◆ What the task asks
Please repeat the data in full, character for character.

>>>>

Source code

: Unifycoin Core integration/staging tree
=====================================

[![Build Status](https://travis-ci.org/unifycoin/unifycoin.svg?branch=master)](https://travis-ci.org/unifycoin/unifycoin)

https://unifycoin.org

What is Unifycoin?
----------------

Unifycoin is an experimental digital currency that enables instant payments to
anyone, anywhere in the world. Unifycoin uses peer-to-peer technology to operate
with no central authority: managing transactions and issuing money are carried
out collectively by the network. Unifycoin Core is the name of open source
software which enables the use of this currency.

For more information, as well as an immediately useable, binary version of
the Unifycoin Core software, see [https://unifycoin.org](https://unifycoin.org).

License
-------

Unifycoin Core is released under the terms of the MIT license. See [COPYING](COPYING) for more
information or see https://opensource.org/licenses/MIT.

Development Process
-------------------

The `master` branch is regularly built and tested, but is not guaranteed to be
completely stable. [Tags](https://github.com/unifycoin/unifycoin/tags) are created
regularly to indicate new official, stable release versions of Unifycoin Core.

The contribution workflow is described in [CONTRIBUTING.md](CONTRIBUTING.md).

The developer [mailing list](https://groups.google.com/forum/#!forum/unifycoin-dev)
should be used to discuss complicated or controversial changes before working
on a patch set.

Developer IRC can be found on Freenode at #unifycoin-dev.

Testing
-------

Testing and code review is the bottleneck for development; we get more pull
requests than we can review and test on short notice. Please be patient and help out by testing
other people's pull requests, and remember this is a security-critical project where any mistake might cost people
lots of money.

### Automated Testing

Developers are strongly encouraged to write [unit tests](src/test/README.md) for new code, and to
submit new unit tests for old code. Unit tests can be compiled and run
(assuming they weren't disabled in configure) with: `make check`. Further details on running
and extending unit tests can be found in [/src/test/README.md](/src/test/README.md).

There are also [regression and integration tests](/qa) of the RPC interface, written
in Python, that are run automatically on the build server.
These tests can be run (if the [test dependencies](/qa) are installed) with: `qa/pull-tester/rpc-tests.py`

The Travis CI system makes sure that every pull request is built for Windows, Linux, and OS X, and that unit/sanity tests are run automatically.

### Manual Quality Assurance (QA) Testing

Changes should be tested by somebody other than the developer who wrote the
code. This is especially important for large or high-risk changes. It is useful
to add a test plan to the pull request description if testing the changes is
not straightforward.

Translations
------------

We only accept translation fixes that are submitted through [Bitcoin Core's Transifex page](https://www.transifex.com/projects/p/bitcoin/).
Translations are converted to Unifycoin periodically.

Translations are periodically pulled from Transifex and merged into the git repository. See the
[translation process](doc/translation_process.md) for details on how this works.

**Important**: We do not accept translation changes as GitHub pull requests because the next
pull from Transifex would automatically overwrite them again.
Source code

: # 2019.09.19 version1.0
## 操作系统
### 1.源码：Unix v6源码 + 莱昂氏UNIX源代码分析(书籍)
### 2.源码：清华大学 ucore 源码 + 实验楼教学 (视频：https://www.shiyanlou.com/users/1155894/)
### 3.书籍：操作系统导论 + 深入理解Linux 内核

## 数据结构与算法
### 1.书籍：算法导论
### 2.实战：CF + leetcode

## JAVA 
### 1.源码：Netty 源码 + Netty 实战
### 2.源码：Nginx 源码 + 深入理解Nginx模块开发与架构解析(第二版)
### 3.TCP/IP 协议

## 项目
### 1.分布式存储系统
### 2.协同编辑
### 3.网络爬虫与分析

<<<<

◆ Solution
Source code

: Unifycoin Core integration/staging tree
=====================================

[![Build Status](https://travis-ci.org/unifycoin/unifycoin.svg?branch=master)](https://travis-ci.org/unifycoin/unifycoin)

https://unifycoin.org

What is Unifycoin?
----------------

Unifycoin is an experimental digital currency that enables instant payments to
anyone, anywhere in the world. Unifycoin uses peer-to-peer technology to operate
with no central authority: managing transactions and issuing money are carried
out collectively by the network. Unifycoin Core is the name of open source
software which enables the use of this currency.

For more information, as well as an immediately useable, binary version of
the Unifycoin Core software, see [https://unifycoin.org](https://unifycoin.org).

License
-------

Unifycoin Core is released under the terms of the MIT license. See [COPYING](COPYING) for more
information or see https://opensource.org/licenses/MIT.

Development Process
-------------------

The `master` branch is regularly built and tested, but is not guaranteed to be
completely stable. [Tags](https://github.com/unifycoin/unifycoin/tags) are created
regularly to indicate new official, stable release versions of Unifycoin Core.

The contribution workflow is described in [CONTRIBUTING.md](CONTRIBUTING.md).

The developer [mailing list](https://groups.google.com/forum/#!forum/unifycoin-dev)
should be used to discuss complicated or controversial changes before working
on a patch set.

Developer IRC can be found on Freenode at #unifycoin-dev.

Testing
-------

Testing and code review is the bottleneck for development; we get more pull
requests than we can review and test on short notice. Please be patient and help out by testing
other people's pull requests, and remember this is a security-critical project where any mistake might cost people
lots of money.

### Automated Testing

Developers are strongly encouraged to write [unit tests](src/test/README.md) for new code, and to
submit new unit tests for old code. Unit tests can be compiled and run
(assuming they weren't disabled in configure) with: `make check`. Further details on running
and extending unit tests can be found in [/src/test/README.md](/src/test/README.md).

There are also [regression and integration tests](/qa) of the RPC interface, written
in Python, that are run automatically on the build server.
These tests can be run (if the [test dependencies](/qa) are installed) with: `qa/pull-tester/rpc-tests.py`

The Travis CI system makes sure that every pull request is built for Windows, Linux, and OS X, and that unit/sanity tests are run automatically.

### Manual Quality Assurance (QA) Testing

Changes should be tested by somebody other than the developer who wrote the
code. This is especially important for large or high-risk changes. It is useful
to add a test plan to the pull request description if testing the changes is
not straightforward.

Translations
------------

We only accept translation fixes that are submitted through [Bitcoin Core's Transifex page](https://www.transifex.com/projects/p/bitcoin/).
Translations are converted to Unifycoin periodically.

Translations are periodically pulled from Transifex and merged into the git repository. See the
[translation process](doc/translation_process.md) for details on how this works.

**Important**: We do not accept translation changes as GitHub pull requests because the next
pull from Transifex would automatically overwrite them again.
Source code

: # 2019.09.19 version1.0
## 操作系统
### 1.源码：Unix v6源码 + 莱昂氏UNIX源代码分析(书籍)
### 2.源码：清华大学 ucore 源码 + 实验楼教学 (视频：https://www.shiyanlou.com/users/1155894/)
### 3.书籍：操作系统导论 + 深入理解Linux 内核

## 数据结构与算法
### 1.书籍：算法导论
### 2.实战：CF + leetcode

## JAVA 
### 1.源码：Netty 源码 + Netty 实战
### 2.源码：Nginx 源码 + 深入理解Nginx模块开发与架构解析(第二版)
### 3.TCP/IP 协议

## 项目
### 1.分布式存储系统
### 2.协同编辑
### 3.网络爬虫与分析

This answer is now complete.